My friend Andrea had sent out a mass email musical plea for friends to come out and check out one of her favorite bands, the aforementioned VAST. Always up for a good musical challenge, I decided to come out and give it a listen.

I've given brief listen to the albums, and never heard that "one song" to reel me in. I always heard from many, the classic "you've got to see them live" line that is so often crap. Now that I've seen VAST, I can report that it is actually true, you've GOT to see this band live. There's a reason why Jon Crosby and VAST get a lot of hype and praise and continue to make albums. That reason, is because Jon Crosby knows how to deliver the goods.

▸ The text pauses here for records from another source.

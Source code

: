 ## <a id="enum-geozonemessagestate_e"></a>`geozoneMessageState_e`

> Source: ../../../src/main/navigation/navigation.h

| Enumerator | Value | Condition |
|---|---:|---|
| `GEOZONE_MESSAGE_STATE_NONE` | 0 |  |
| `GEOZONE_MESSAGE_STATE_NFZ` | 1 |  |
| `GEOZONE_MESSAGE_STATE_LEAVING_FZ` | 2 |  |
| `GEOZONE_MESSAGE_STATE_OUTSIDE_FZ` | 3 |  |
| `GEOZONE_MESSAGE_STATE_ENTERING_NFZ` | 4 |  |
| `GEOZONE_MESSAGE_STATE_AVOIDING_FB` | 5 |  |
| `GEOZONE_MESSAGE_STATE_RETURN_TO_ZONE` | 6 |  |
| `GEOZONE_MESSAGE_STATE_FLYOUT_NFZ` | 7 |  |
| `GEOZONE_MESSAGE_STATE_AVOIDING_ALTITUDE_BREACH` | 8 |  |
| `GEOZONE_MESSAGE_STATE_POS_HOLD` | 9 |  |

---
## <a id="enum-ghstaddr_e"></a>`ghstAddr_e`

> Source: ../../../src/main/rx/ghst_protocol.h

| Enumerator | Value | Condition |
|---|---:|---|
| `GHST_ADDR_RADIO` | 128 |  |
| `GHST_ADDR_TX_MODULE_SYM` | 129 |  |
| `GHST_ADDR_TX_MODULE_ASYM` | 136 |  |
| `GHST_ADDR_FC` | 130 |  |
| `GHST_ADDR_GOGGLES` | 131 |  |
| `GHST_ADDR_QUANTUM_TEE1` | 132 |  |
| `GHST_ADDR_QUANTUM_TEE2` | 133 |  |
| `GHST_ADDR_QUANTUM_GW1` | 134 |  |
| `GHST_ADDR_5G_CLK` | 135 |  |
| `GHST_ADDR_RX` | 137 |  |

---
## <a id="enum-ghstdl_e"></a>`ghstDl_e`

Armed with an ace band that makes up VAST in the live setting, they delivered the message with vengeance and passion that was undeniable. The band Hurt comes to mind as a band that I have seen within the past couple of years, where the emotion in the performance comes off as forced. You can't believe or subscribe to what they're putting into their performance, because it doesn't feel REAL. I hate bands like that, where it smells like nothing but a sheer attempt for commercial success. Not to mention the amount of pretentiousness that comes with it. With VAST, you believe it, and find yourself trying to get inside of the scenarios that are being laid out in song. You want to know what it is all about, and the believability is absolutely there

As I would find out later, this tour was a first for VAST - the first tour that features a fully live show. Crosby has been touring with a band for several years now, but has been aided with tracks that augment the live performance. This headlining tour is the first tour where all of that is stripped away, and everything that you see and hear on stage is created in the live setting. Most of the band with the exception of the drummer, have been with Crosby for several years now, and I can see why he felt comfortable making the move away from the tracks. This band is fully capable of delivering a show without any additives. I was hooked in within the first song, and they kept me there for the duration of the show.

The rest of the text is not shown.